If the institution keeps the list for its own purposes, there are requirements for a legal basis, where the list is kept, for how long, who has access, etc. The institutions must, on an accessible website, inform students/employees about the use of the list, where further information is provided about the privacy rights and contact persons. The processing must also be registered in the institution's overview of the processing of personal data.
The list may be relevant to keep as part of the emergency preparedness. You collect information, make lists and store these of relevant employees and students (having a health professional background or are in training as a nurse) who can contribute to a crisis where the health service quickly needs to know who they can contact. Getting health professionals in place quickly when needed can mean life and death for a third person.
Unit's guidelines on digital teaching and privacy (Unit.no) (NO) can be used as a starting point for a privacy routine at your own institution. The Norwegian Data Protection Authority has approved these guidelines and emphasized that solutions must be practical.
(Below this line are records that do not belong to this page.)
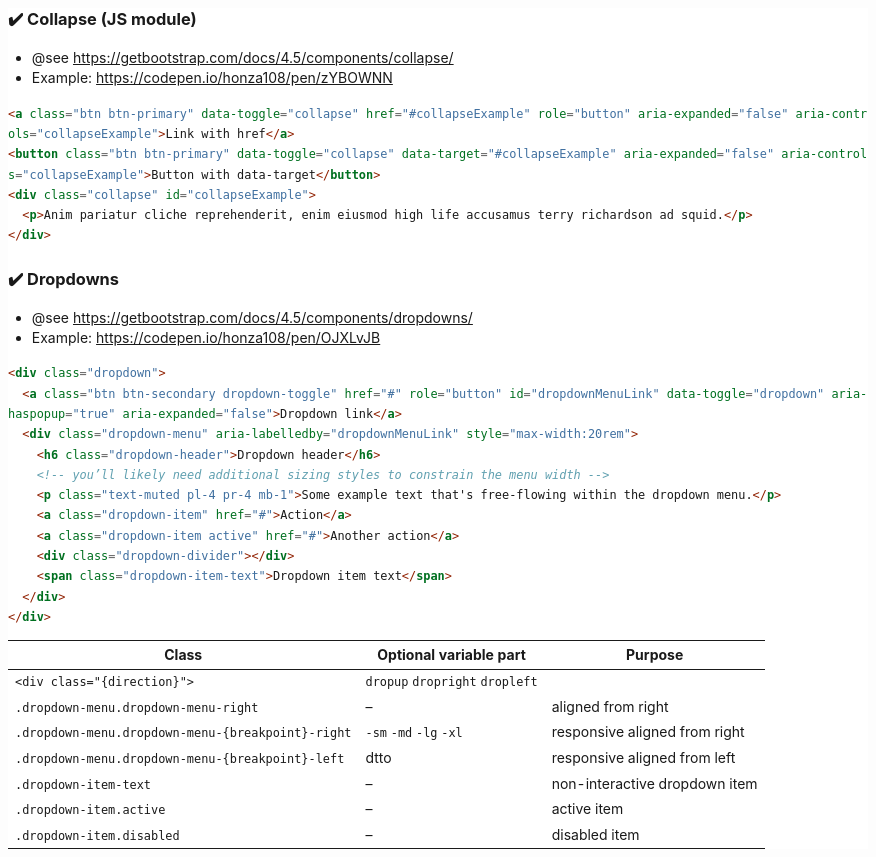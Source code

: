
### :heavy_check_mark: Collapse (JS module)

* @see https://getbootstrap.com/docs/4.5/components/collapse/
* Example: https://codepen.io/honza108/pen/zYBOWNN

```html
<a class="btn btn-primary" data-toggle="collapse" href="#collapseExample" role="button" aria-expanded="false" aria-controls="collapseExample">Link with href</a>
<button class="btn btn-primary" data-toggle="collapse" data-target="#collapseExample" aria-expanded="false" aria-controls="collapseExample">Button with data-target</button>
<div class="collapse" id="collapseExample">
  <p>Anim pariatur cliche reprehenderit, enim eiusmod high life accusamus terry richardson ad squid.</p>
</div>
```


### :heavy_check_mark: Dropdowns

* @see https://getbootstrap.com/docs/4.5/components/dropdowns/
* Example: https://codepen.io/honza108/pen/OJXLvJB

```html
<div class="dropdown">
  <a class="btn btn-secondary dropdown-toggle" href="#" role="button" id="dropdownMenuLink" data-toggle="dropdown" aria-haspopup="true" aria-expanded="false">Dropdown link</a>
  <div class="dropdown-menu" aria-labelledby="dropdownMenuLink" style="max-width:20rem">
    <h6 class="dropdown-header">Dropdown header</h6>
    <!-- you’ll likely need additional sizing styles to constrain the menu width -->
    <p class="text-muted pl-4 pr-4 mb-1">Some example text that's free-flowing within the dropdown menu.</p>
    <a class="dropdown-item" href="#">Action</a>
    <a class="dropdown-item active" href="#">Another action</a>
    <div class="dropdown-divider"></div>
    <span class="dropdown-item-text">Dropdown item text</span>
  </div>
</div>
```

| Class | Optional variable part  | Purpose
| - | -  | -
| ``<div class="{direction}">``     | ``dropup`` ``dropright`` ``dropleft``   |
| ``.dropdown-menu.dropdown-menu-right``     | –   | aligned from right
| ``.dropdown-menu.dropdown-menu-{breakpoint}-right``     | ``-sm`` ``-md`` ``-lg`` ``-xl``   | responsive aligned from right
| ``.dropdown-menu.dropdown-menu-{breakpoint}-left``     | dtto   | responsive aligned from left
| ``.dropdown-item-text``     | –   | non-interactive dropdown item
| ``.dropdown-item.active``     | –   | active item
| ``.dropdown-item.disabled``     | –   | disabled item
Unit recommends to create two guidelines, one that is aimed for the lecturer and one for the students.
Recommended legal basis:
- Recording of teachers can be authorized in GDPR art. 6 no. 1 b) «necessary to fulfill an agreement» and / or the employer's right to control.
- Recording of students can be authorized in GDPR art. 6 no. 1 e) «in the public interest», cf. no. 3 b), cf. the Universities and University Colleges Act §§ 1-3, 3-8, 4-2 and 4-3. If students are to record during the lecture, they should ask for consent (GDPR art. 6 no. 1 a)) from those who participate in the recording, regardless of whether they record for their own use or if they are going to share this with others.
- Recording of teaching can hardly be regarded as a "purely personal or family activity", please see GDPR art. 2 no. 2 c) and the website of The Norwegian Data Protection Authority states the following on monitoring, and tracking / sound recordings: «In situations where sound recordings of meetings or teaching are made, the situation is different. Then the context in which the recording takes place and the consideration for those who are present and are recorded, could point in the direction that it is not a purely personal activity within the meaning of the law».
The institution should carry out an evaluation of this processing of personal data afterwards.
The lecturer must consider the need for recording the lecture. The lecturer must ask themselves whether it is necessary to record. Do the students who do not want to participate in the recording have other possibilities to participate? According to The Norwegian Data Protection Authority students cannot be forced to show a picture / join in on audio recordings either during compulsory or non-compulsory teaching. They should be able to join via chat or send questions by email, or the institution must have other solutions for anonymous participation.
Information shall be provided about the recording, purpose, legal basis, storage (where and for how long), who shall have access and whether the recording shall be shared. How long the recording can be stored will vary according to who and what is on the recording. The guideline and routine should address this matter.
The information should be posted on the students' information platform at the institution.
It should be stated that you must follow your own institution's regulations for recording audio and video.